Requirement:
A faithful copy without images is required: write out all the records exactly.

======== Provided information

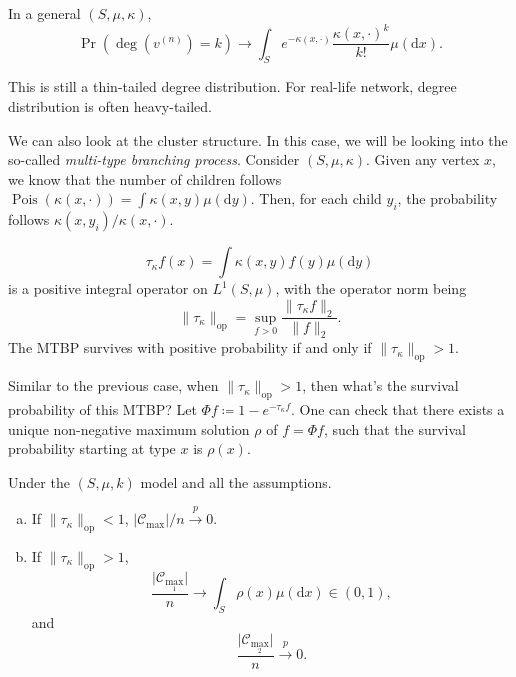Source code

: In a general \((S, \mu , \kappa )\),
\[
	\Pr_{}\left(\deg (v^{(n)}) = k\right)
	\to \int _S e^{-\kappa (x, \cdot)} \frac{\kappa (x, \cdot)^k}{k!} \mu (\mathrm{d} x).
\]
\begin{remark}
	This is still a thin-tailed degree distribution. For real-life network, degree distribution is often heavy-tailed.
\end{remark}

We can also look at the cluster structure. In this case, we will be looking into the so-called \emph{multi-type branching process}. Consider \((S, \mu , \kappa )\). Given any vertex \(x\), we know that the number of children follows \(\operatorname{Pois}(\kappa (x, \cdot)) = \int \kappa (x, y) \mu (\mathrm{d} y)\). Then, for each child \(y_i\), the probability follows \(\kappa (x, y_i) / \kappa (x, \cdot)\).

\begin{intuition}
	\[
		\tau _\kappa f(x)
		= \int \kappa (x, y) f(y) \mu (\mathrm{d} y)
	\]
	is a positive integral operator on \(L^1(S, \mu )\), with the operator norm being
	\[
		\lVert \tau _{\kappa } \rVert _{\mathrm{op} }
		= \sup _{f > 0} \frac{\lVert \tau _\kappa f \rVert _2}{\lVert f \rVert _2}.
	\]
	The MTBP survives with positive probability if and only if \(\lVert \tau _{\kappa } \rVert _{\mathrm{op} } > 1\).

	Similar to the previous case, when \(\lVert \tau _{\kappa } \rVert _{\mathrm{op} } > 1\), then what's the survival probability of this MTBP? Let \(\Phi f \coloneqq 1 - e^{- \tau _{\kappa } f}\). One can check that there exists a unique non-negative maximum solution \(\rho \) of \(f = \Phi f\), such that the survival probability starting at type \(x\) is \(\rho (x)\).

	\begin{theorem}
		Under the \((S, \mu , k)\) model and all the assumptions.
		\begin{enumerate}[(a)]
			\item If \(\lVert \tau _{\kappa } \rVert _{\mathrm{op} } < 1\), \(\lvert \mathcal{C} _{\max } \rvert / n \overset{p}{\to} 0\).
			\item If \(\lVert \tau _{\kappa } \rVert _{\mathrm{op} } > 1\),
			      \[
				      \frac{\lvert \mathcal{C} _{\max _1} \rvert }{n}
				      \to \int _S \rho (x) \mu (\mathrm{d} x) \in (0, 1),
			      \]
			      and
			      \[
				      \frac{\lvert \mathcal{C} _{\max _2} \rvert }{n} \overset{p}{\to} 0.
			      \]
		\end{enumerate}
	\end{theorem}
\end{intuition}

================

Response to the exercise:
Source code

: In a general \((S, \mu , \kappa )\),
\[
	\Pr_{}\left(\deg (v^{(n)}) = k\right)
	\to \int _S e^{-\kappa (x, \cdot)} \frac{\kappa (x, \cdot)^k}{k!} \mu (\mathrm{d} x).
\]
\begin{remark}
	This is still a thin-tailed degree distribution. For real-life network, degree distribution is often heavy-tailed.
\end{remark}

We can also look at the cluster structure. In this case, we will be looking into the so-called \emph{multi-type branching process}. Consider \((S, \mu , \kappa )\). Given any vertex \(x\), we know that the number of children follows \(\operatorname{Pois}(\kappa (x, \cdot)) = \int \kappa (x, y) \mu (\mathrm{d} y)\). Then, for each child \(y_i\), the probability follows \(\kappa (x, y_i) / \kappa (x, \cdot)\).

\begin{intuition}
	\[
		\tau _\kappa f(x)
		= \int \kappa (x, y) f(y) \mu (\mathrm{d} y)
	\]
	is a positive integral operator on \(L^1(S, \mu )\), with the operator norm being
	\[
		\lVert \tau _{\kappa } \rVert _{\mathrm{op} }
		= \sup _{f > 0} \frac{\lVert \tau _\kappa f \rVert _2}{\lVert f \rVert _2}.
	\]
	The MTBP survives with positive probability if and only if \(\lVert \tau _{\kappa } \rVert _{\mathrm{op} } > 1\).

	Similar to the previous case, when \(\lVert \tau _{\kappa } \rVert _{\mathrm{op} } > 1\), then what's the survival probability of this MTBP? Let \(\Phi f \coloneqq 1 - e^{- \tau _{\kappa } f}\). One can check that there exists a unique non-negative maximum solution \(\rho \) of \(f = \Phi f\), such that the survival probability starting at type \(x\) is \(\rho (x)\).

	\begin{theorem}
		Under the \((S, \mu , k)\) model and all the assumptions.
		\begin{enumerate}[(a)]
			\item If \(\lVert \tau _{\kappa } \rVert _{\mathrm{op} } < 1\), \(\lvert \mathcal{C} _{\max } \rvert / n \overset{p}{\to} 0\).
			\item If \(\lVert \tau _{\kappa } \rVert _{\mathrm{op} } > 1\),
			      \[
				      \frac{\lvert \mathcal{C} _{\max _1} \rvert }{n}
				      \to \int _S \rho (x) \mu (\mathrm{d} x) \in (0, 1),
			      \]
			      and
			      \[
				      \frac{\lvert \mathcal{C} _{\max _2} \rvert }{n} \overset{p}{\to} 0.
			      \]
		\end{enumerate}
	\end{theorem}
\end{intuition}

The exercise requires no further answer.